Na verdade, aqui está o segredo do contentamento cristão: Cristo. Pode parecer extremamente difícil cultivar alegria interior diante das situações adversas. Somos mais tendentes a murmurarmos e desanimarmos quando passamos por tribulações. Que razão temos para celebrar uma perda? Que motivos justificariam alegria diante das privações? Como podemos encontrar força quando nos sentimos fracos e incapazes? Paulo deu o seu testemunho: “Tudo posso naquele que me fortalece”. Infelizmente, muitos têm usado essa afirmação para justificar o materialismo. Eu posso ter carro importado. Eu posso ter uma conta gorda no banco. Eu posso vestir as melhores roupas e morar nas melhores casas. Mas não é isso que Paulo está dizendo. Ele está nos ensinando que Cristo nos fortalece para encontrarmos contentamento tanto na abundância como na escassez. Eu outras palavras, Cristo é a fonte de nossa alegria. Com ele, desfrutamos da fartura com corações gratos, mas também não deixamos de agradecer ao passarmos pela tempestade. Cristo é quem nos faz felizes, acima das circunstâncias.
Quando podemos dizer, com Paulo, “para mim o viver é Cristo e o morrer é lucro”, então tudo o mais será visto como tendo valor relativo. Não vamos fazer do trabalho nosso ídolo, nem vamos nos curvar diante de Mamon, o deus do dinheiro. Não vamos desperdiçar o nosso tempo correndo atrás do vazio, mas vamos valorizar nosso tempo, nosso trabalho e nosso dinheiro, administrando-os para o Senhor, priorizando em tudo a vontade e o reino de Deus. Não vamos nos entregar à ansiedade, mas vamos confiar no Senhor, sabendo que a provisão vem dele. “Buscai, pois, em primeiro lugar, o seu reino e a sua justiça e as demais coisas vos serão acrescentadas” (Mateus 6:33). A alegria que temos em Cristo sobrepujará as tristezas da perda e da dor. As incertezas da vida darão lugar à convicção de que nada “nos separará do amor de Deus que está em Cristo Jesus nosso Senhor” (Rm 8:39).

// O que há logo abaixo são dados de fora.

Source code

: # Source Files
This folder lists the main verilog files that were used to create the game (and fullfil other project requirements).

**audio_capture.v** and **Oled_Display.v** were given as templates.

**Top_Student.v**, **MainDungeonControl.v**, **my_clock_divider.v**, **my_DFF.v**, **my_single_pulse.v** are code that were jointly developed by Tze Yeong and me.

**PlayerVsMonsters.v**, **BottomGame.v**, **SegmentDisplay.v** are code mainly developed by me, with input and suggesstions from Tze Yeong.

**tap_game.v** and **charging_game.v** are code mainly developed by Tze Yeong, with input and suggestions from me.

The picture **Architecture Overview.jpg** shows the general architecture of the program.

Você tem ocupado seu tempo e sua atenção na ânsia do ter? Você tende a ficar murmurando da vida, triste pelo que gostaria de ter e não tem? Você se sente injustiçado, achando quer merecia algo melhor? Então busque a Cristo de todo coração. Confie naquele que nos amou ao ponto de dar a sua vida na cruz para dar a vida eterna. Peça sinceramente a Deus esta alegria de Cristo que transcende o que pode se expressar em palavras. Então você estará pronto para ser grato e reconhecer nas coisas mais singelas o amor de Deus. Você vai descobrir que o que existe de mais precioso não são bens materiais, mas o seu relacionamento com Deus e com as pessoas que Ele colocou ao seu lado. Você vai encontrar a alegria de investir na eternidade e saber que a sua vida fez a diferença na vida de outras pessoas. Você vai saber que não importa ter ou não ter, contanto que tenhamos a Cristo.